Pick the lines holding the string "background" out of the records and copy them.

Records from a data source

[Start of Attachment]

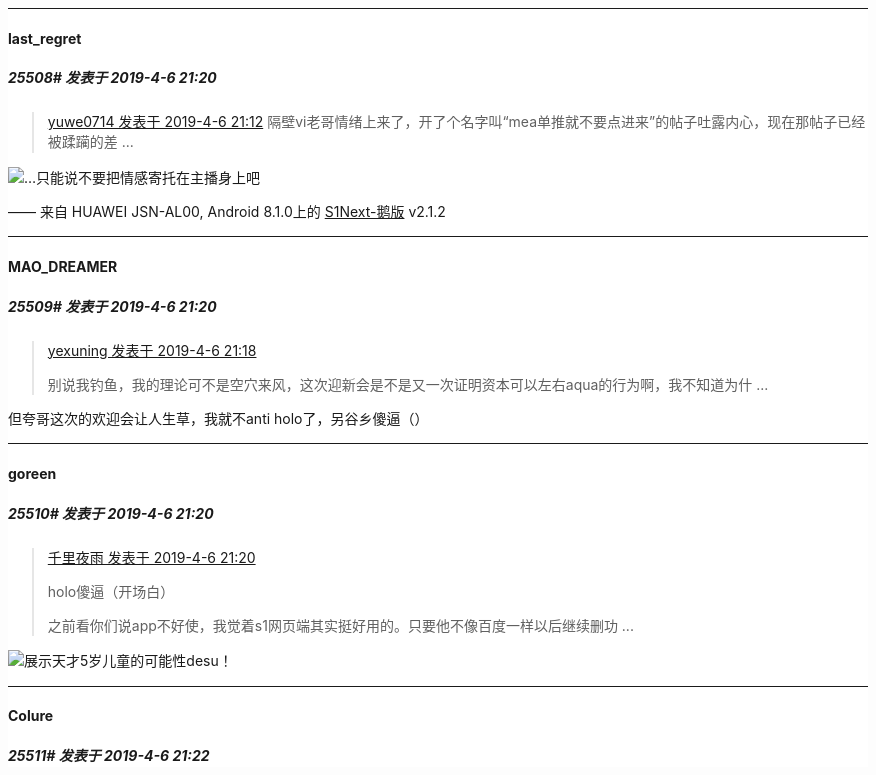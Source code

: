 -----

####  last_regret  
##### 25508#       发表于 2019-4-6 21:20



<blockquote><a href="httphttps://bbs.saraba1st.com/2b/forum.php?mod=redirect&amp;goto=findpost&amp;pid=43196671&amp;ptid=1808327" target="_blank">yuwe0714 发表于 2019-4-6 21:12</a>
隔壁vi老哥情绪上来了，开了个名字叫“mea单推就不要点进来”的帖子吐露内心，现在那帖子已经被蹂躏的差 ...</blockquote>
<img src="https://static.saraba1st.com/image/smiley/face2017/001.png" referrerpolicy="no-referrer">…只能说不要把情感寄托在主播身上吧

—— 来自 HUAWEI JSN-AL00, Android 8.1.0上的 [S1Next-鹅版](https://github.com/ykrank/S1-Next/releases) v2.1.2







-----

####  MAO_DREAMER  
##### 25509#       发表于 2019-4-6 21:20



<blockquote><a href="httphttps://bbs.saraba1st.com/2b/forum.php?mod=redirect&amp;goto=findpost&amp;pid=43196725&amp;ptid=1808327" target="_blank">yexuning 发表于 2019-4-6 21:18</a>

别说我钓鱼，我的理论可不是空穴来风，这次迎新会是不是又一次证明资本可以左右aqua的行为啊，我不知道为什 ...</blockquote>
但夸哥这次的欢迎会让人生草，我就不anti holo了，另谷乡傻逼（）







-----

####  goreen  
##### 25510#       发表于 2019-4-6 21:20



<blockquote><a href="httphttps://bbs.saraba1st.com/2b/forum.php?mod=redirect&amp;goto=findpost&amp;pid=43196755&amp;ptid=1808327" target="_blank">千里夜雨 发表于 2019-4-6 21:20</a>

holo傻逼（开场白）

之前看你们说app不好使，我觉着s1网页端其实挺好用的。只要他不像百度一样以后继续删功 ...</blockquote>
<img src="https://static.saraba1st.com/image/smiley/face2017/186.png" referrerpolicy="no-referrer">展示天才5岁儿童的可能性desu！







-----

####  Colure  
##### 25511#       发表于 2019-4-6 21:22
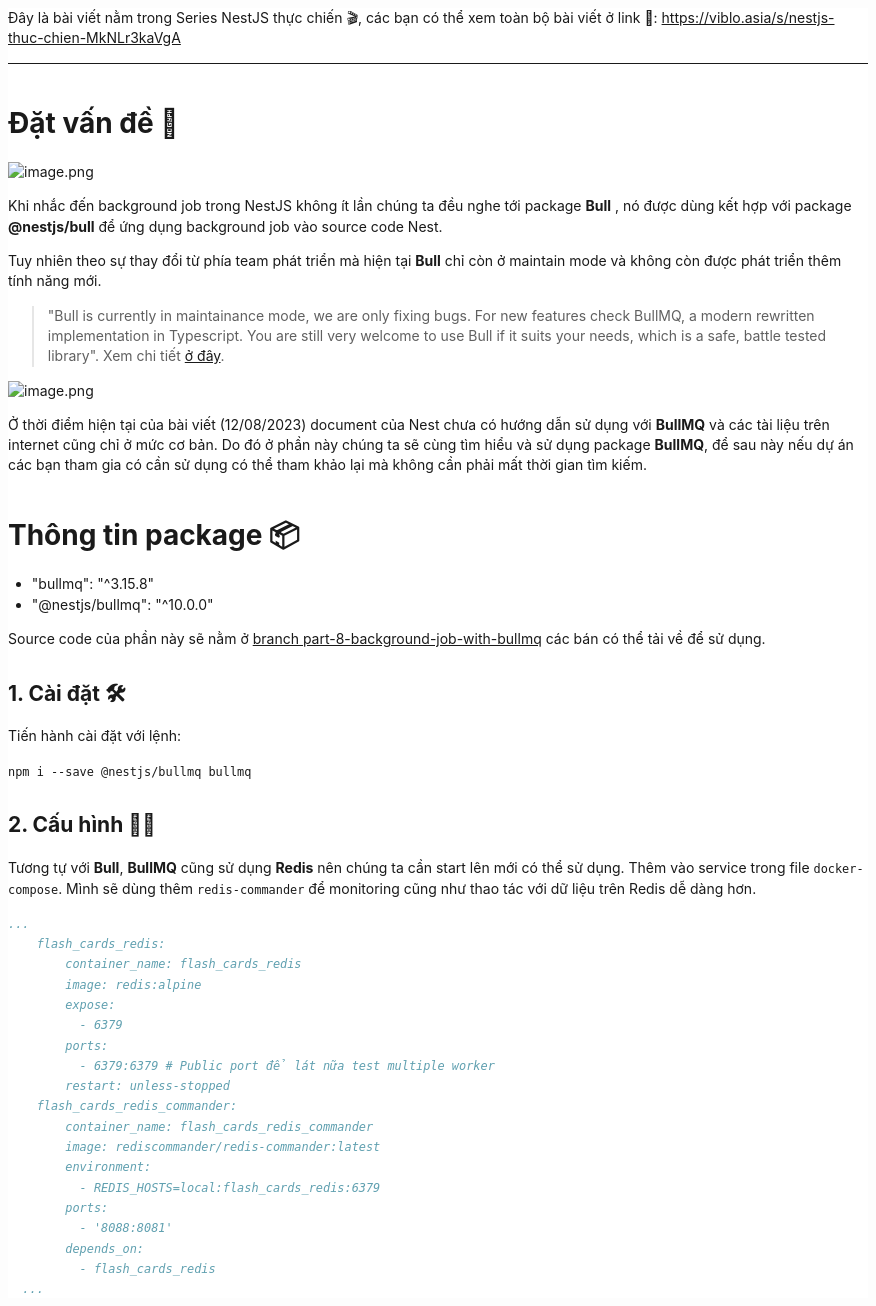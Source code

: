 Đây là bài viết nằm trong Series NestJS thực chiến 🎬, các bạn có thể xem toàn bộ bài viết ở link 🔗: https://viblo.asia/s/nestjs-thuc-chien-MkNLr3kaVgA

----
# Đặt vấn đề 📜

![image.png](https://images.viblo.asia/722feef0-1d05-493c-8344-f7aecef60794.png)

Khi nhắc đến background job trong NestJS không ít lần chúng ta đều nghe tới package **Bull** , nó được dùng kết hợp với package **@nestjs/bull** để ứng dụng background job vào source code Nest.

Tuy nhiên theo sự thay đổi từ phía team phát triển mà hiện tại **Bull** chỉ còn ở maintain mode và không còn được phát triển thêm tính năng mới. 
> "Bull is currently in maintainance mode, we are only fixing bugs. For new features check BullMQ, a modern rewritten implementation in Typescript. You are still very welcome to use Bull if it suits your needs, which is a safe, battle tested library". Xem chi tiết [ở đây](https://www.npmjs.com/package/bull).

![image.png](https://images.viblo.asia/9916363b-68f6-4989-bbfc-71a0709deb13.png)

Ở thời điểm hiện tại của bài viết (12/08/2023) document của Nest chưa có hướng dẫn sử dụng với **BullMQ** và các tài liệu trên internet cũng chỉ ở mức cơ bản. Do đó ở phần này chúng ta sẽ cùng tìm hiểu và sử dụng package **BullMQ**, để sau này nếu dự án các bạn tham gia có cần sử dụng có thể tham khảo lại mà không cần phải mất thời gian tìm kiếm.

# Thông tin package 📦️
* "bullmq": "^3.15.8"
* "@nestjs/bullmq": "^10.0.0"

Source code của phần này sẽ nằm ở [branch part-8-background-job-with-bullmq](https://github.com/nntwelve/Boilerplate-NestJS/tree/part-8-background-job-with-bullmq) các bán có thể tải về để sử dụng.
## 1. Cài đặt 🛠
Tiến hành cài đặt với lệnh: 

`npm i --save @nestjs/bullmq bullmq`

## 2. Cấu hình 🔩🔧
Tương tự với **Bull**, **BullMQ** cũng sử dụng **Redis** nên chúng ta cần start lên mới có thể sử dụng. Thêm vào service trong file `docker-compose`. Mình sẽ dùng thêm `redis-commander` để monitoring cũng như thao tác với dữ liệu trên Redis dễ dàng hơn. 
```docker-compose.yml
...
    flash_cards_redis:
        container_name: flash_cards_redis
        image: redis:alpine
        expose:
          - 6379
        ports:
          - 6379:6379 # Public port để lát nữa test multiple worker
        restart: unless-stopped
    flash_cards_redis_commander:
        container_name: flash_cards_redis_commander
        image: rediscommander/redis-commander:latest
        environment:
          - REDIS_HOSTS=local:flash_cards_redis:6379
        ports:
          - '8088:8081'
        depends_on:
          - flash_cards_redis
  ...
```
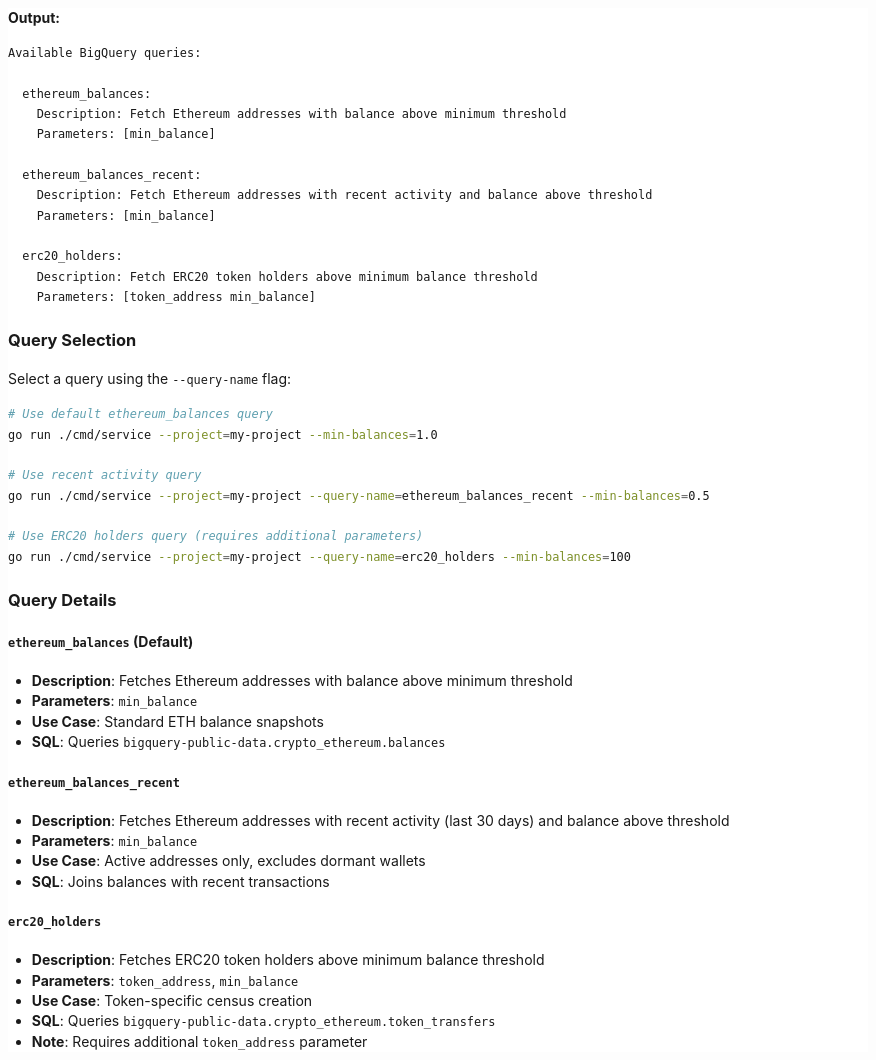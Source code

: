**Output:**
```
Available BigQuery queries:

  ethereum_balances:
    Description: Fetch Ethereum addresses with balance above minimum threshold
    Parameters: [min_balance]

  ethereum_balances_recent:
    Description: Fetch Ethereum addresses with recent activity and balance above threshold
    Parameters: [min_balance]

  erc20_holders:
    Description: Fetch ERC20 token holders above minimum balance threshold
    Parameters: [token_address min_balance]
```

### Query Selection

Select a query using the `--query-name` flag:

```bash
# Use default ethereum_balances query
go run ./cmd/service --project=my-project --min-balances=1.0

# Use recent activity query
go run ./cmd/service --project=my-project --query-name=ethereum_balances_recent --min-balances=0.5

# Use ERC20 holders query (requires additional parameters)
go run ./cmd/service --project=my-project --query-name=erc20_holders --min-balances=100
```

### Query Details

#### `ethereum_balances` (Default)
- **Description**: Fetches Ethereum addresses with balance above minimum threshold
- **Parameters**: `min_balance`
- **Use Case**: Standard ETH balance snapshots
- **SQL**: Queries `bigquery-public-data.crypto_ethereum.balances`

#### `ethereum_balances_recent`
- **Description**: Fetches Ethereum addresses with recent activity (last 30 days) and balance above threshold
- **Parameters**: `min_balance`
- **Use Case**: Active addresses only, excludes dormant wallets
- **SQL**: Joins balances with recent transactions

#### `erc20_holders`
- **Description**: Fetches ERC20 token holders above minimum balance threshold
- **Parameters**: `token_address`, `min_balance`
- **Use Case**: Token-specific census creation
- **SQL**: Queries `bigquery-public-data.crypto_ethereum.token_transfers`
- **Note**: Requires additional `token_address` parameter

[End of Attachment]

Response to the task |
Khi nhắc đến background job trong NestJS không ít lần chúng ta đều nghe tới package **Bull** , nó được dùng kết hợp với package **@nestjs/bull** để ứng dụng background job vào source code Nest.
Source code của phần này sẽ nằm ở [branch part-8-background-job-with-bullmq](https://github.com/nntwelve/Boilerplate-NestJS/tree/part-8-background-job-with-bullmq) các bán có thể tải về để sử dụng.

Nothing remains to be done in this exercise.